Fire-protection efforts are categorized as passive or active. The primary passive measures for fire protection include efforts to ensure sufficient clearances, install protective barriers, limit and protect fuel sources, and other steps designed to reduce fire risks (such as the use of less hazardous materials, processes and equipment). By comparison, active fire-protection systems are designed to detect and apply fire-protection measures, which usually rely on some effort to actually extinguish the fire. Commonly used system components include fire hydrants, monitors, hose reels, water-spray systems, deluge-type fire-protection systems or water-exposure cooling systems. The fire-water pump plays an important role in most active fire-protection systems.
System design and sizing
There have been different sets of rules to define the required flow and head of fire-water pumps. In other words, a variety of different guidelines have been used to estimate the ideal water volume and flow requirements for CPI fire cases, depending on plant specifics, applicable codes, regulations and fire-fighting methods. As a result, these specifications will vary based on whether the plant is using fire control, fire suppression, exposure cooling and so on. Fire-water demands are usually calculated based on the maximum rate of water that will be required for a worst-case scenario — typically a potential scenario involving a large, single-fire incident. The most remote unit(s) from the fire-water pumps, or the largest unit(s), are typically examined to identify the worse possible fire scenario(s). The potential scenario of a vast fire in the largest unit should be used to define the capacity of fire-water system. The most-remote fire unit(s) should be used to define maximum rated pressure of the fire-water pump. CPI fire cases can be very different, considering the different types of materials handled and the types of operations carried out at different facilities. Today, computerized simulations play a critical role in identifying and modeling potential fire scenarios, validating fire-fighting methodologies, and estimating the required water capacity.
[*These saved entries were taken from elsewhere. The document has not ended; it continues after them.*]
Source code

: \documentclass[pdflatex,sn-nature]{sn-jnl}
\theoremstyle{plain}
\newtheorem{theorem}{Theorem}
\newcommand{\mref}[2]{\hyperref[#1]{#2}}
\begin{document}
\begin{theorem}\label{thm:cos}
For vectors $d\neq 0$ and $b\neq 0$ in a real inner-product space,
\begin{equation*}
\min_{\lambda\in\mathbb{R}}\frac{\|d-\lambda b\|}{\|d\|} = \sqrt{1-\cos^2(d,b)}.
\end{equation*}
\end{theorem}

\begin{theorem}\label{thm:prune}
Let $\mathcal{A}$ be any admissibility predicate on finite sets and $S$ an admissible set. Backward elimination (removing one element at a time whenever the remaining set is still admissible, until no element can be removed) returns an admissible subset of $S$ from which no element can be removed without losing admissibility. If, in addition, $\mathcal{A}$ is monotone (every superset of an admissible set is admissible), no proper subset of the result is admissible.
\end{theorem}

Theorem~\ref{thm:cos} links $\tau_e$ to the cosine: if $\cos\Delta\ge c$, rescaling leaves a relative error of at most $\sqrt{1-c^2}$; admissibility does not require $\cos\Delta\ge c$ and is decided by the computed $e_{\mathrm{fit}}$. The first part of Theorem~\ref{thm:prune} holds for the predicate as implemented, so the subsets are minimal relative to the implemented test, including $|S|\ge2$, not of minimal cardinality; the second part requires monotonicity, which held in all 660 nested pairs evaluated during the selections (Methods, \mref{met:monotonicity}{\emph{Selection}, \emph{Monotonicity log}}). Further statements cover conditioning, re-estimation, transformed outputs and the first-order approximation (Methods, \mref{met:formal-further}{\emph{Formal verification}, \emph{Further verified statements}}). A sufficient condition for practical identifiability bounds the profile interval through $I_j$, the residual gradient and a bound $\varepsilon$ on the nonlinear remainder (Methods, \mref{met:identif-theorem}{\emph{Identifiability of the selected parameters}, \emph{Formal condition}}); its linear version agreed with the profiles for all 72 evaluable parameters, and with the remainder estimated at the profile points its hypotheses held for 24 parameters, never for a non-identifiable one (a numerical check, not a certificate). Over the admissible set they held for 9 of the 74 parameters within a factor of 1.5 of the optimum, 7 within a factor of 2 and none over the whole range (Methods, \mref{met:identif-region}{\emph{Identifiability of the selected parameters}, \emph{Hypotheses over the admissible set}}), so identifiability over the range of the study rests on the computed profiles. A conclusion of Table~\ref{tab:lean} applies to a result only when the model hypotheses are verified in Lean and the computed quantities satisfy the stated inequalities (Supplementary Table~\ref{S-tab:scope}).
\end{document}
When evaluating a potential fire-fighting scenario, additional pressure (a safety margin to the calculated head) should be added to maintain the fire-water pressure in all remote units and critical fire-fighting systems; this is necessary to ensure that a fire-water stream with adequate pressure can be maintained to support all applicable fire-fighting systems should there be a fire in a unit. Fire-water and utility-water systems have sometimes been combined in non-critical plants. In the event of a fire, the connected utility water system would be tripped. However, these combined systems are always risky. Various fire codes recommend that no utility-water connections be made to the fire-water system. In some special cases, the fire-water system may be used for emergency process-cooling requirements, but only as the secondary (reserve) supply. Fresh (treated) water is always preferred (over seawater, brackish or untreated water, for instance) for fire-water systems in all onshore plants. Untreated or brackish water can cause many issues such as corrosion, which can potentially wreak havoc on the system components.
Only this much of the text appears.